- **Task objective**
Search the material for "left" and show all lines that contain it.

* * * *

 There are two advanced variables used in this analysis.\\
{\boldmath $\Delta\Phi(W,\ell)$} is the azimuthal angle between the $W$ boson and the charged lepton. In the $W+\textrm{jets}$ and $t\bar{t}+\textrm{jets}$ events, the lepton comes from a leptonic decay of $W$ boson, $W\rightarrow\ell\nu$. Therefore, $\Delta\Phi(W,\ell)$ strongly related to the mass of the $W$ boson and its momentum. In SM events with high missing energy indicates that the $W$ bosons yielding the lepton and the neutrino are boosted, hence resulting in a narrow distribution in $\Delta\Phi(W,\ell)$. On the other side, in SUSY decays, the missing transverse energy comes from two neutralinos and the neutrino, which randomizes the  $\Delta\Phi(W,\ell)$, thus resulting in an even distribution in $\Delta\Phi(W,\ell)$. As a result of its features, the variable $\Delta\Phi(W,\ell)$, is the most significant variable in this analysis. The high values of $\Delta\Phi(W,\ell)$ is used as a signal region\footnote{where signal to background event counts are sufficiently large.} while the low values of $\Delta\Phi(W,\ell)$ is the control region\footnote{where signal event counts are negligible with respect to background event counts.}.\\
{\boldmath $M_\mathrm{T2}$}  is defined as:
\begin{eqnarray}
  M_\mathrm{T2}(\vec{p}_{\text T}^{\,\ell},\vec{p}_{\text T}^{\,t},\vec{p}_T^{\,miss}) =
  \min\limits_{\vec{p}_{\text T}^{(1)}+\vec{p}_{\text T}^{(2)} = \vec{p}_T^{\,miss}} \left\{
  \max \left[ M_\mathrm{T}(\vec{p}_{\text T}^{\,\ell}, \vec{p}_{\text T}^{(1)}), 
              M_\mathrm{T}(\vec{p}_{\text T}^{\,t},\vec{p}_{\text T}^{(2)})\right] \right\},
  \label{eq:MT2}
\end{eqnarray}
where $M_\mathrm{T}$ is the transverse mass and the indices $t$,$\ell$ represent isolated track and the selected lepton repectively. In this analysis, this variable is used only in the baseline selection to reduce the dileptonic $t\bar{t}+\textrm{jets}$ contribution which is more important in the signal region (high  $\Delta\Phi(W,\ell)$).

* * * *

- **Expected answer**
  \min\limits_{\vec{p}_{\text T}^{(1)}+\vec{p}_{\text T}^{(2)} = \vec{p}_T^{\,miss}} \left\{
  \max \left[ M_\mathrm{T}(\vec{p}_{\text T}^{\,\ell}, \vec{p}_{\text T}^{(1)}), 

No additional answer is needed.